Work to complete >> Scan the records for the word "julengarciaaa". Copy each line that includes it.

Saved entries
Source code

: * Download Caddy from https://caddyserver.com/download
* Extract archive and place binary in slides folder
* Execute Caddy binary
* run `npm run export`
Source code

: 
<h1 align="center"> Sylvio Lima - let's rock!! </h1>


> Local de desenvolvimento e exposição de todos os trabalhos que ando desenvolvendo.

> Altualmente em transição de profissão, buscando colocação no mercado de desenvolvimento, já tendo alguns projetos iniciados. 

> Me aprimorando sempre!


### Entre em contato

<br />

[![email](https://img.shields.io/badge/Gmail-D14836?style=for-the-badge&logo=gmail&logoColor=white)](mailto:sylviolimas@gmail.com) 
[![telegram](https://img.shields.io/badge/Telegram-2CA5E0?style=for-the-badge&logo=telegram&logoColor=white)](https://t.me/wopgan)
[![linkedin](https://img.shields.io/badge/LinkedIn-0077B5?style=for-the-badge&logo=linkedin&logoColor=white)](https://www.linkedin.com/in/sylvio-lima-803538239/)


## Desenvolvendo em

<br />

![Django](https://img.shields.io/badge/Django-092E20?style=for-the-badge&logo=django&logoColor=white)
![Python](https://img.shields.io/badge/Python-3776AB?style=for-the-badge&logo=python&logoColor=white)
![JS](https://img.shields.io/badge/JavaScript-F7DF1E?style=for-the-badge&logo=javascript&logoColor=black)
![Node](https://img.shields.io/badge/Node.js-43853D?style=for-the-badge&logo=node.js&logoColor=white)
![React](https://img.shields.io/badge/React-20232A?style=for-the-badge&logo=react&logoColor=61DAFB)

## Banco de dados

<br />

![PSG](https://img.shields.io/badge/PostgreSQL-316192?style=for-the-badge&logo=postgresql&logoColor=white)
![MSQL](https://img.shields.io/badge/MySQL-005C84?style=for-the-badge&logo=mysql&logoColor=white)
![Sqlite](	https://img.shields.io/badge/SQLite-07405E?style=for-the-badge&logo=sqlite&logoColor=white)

...

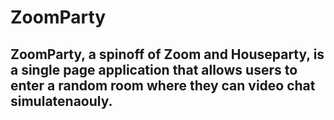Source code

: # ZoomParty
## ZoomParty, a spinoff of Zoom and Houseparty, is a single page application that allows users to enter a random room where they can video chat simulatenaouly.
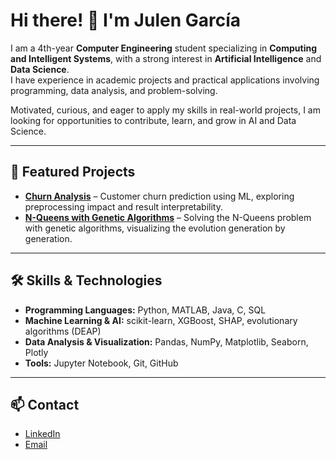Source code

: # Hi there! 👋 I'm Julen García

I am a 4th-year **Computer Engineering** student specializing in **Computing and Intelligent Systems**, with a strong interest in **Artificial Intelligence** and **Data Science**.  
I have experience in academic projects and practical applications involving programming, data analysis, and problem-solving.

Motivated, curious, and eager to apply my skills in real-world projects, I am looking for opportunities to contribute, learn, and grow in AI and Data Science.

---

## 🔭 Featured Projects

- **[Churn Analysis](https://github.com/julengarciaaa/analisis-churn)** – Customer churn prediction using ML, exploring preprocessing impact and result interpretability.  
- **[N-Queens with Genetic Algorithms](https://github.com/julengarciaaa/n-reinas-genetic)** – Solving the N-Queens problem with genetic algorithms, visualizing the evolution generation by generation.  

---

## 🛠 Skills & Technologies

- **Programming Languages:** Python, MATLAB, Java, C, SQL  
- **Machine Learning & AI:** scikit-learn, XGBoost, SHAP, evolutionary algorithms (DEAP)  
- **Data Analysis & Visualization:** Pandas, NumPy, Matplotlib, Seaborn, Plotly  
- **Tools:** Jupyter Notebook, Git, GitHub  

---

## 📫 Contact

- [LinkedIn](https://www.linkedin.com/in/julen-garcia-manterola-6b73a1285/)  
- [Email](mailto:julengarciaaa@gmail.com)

---

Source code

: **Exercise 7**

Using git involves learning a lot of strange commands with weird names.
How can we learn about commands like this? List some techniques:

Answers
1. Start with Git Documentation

Completed exercise >>
- **[Churn Analysis](https://github.com/julengarciaaa/analisis-churn)** – Customer churn prediction using ML, exploring preprocessing impact and result interpretability.  
- **[N-Queens with Genetic Algorithms](https://github.com/julengarciaaa/n-reinas-genetic)** – Solving the N-Queens problem with genetic algorithms, visualizing the evolution generation by generation.  
- [Email](mailto:julengarciaaa@gmail.com)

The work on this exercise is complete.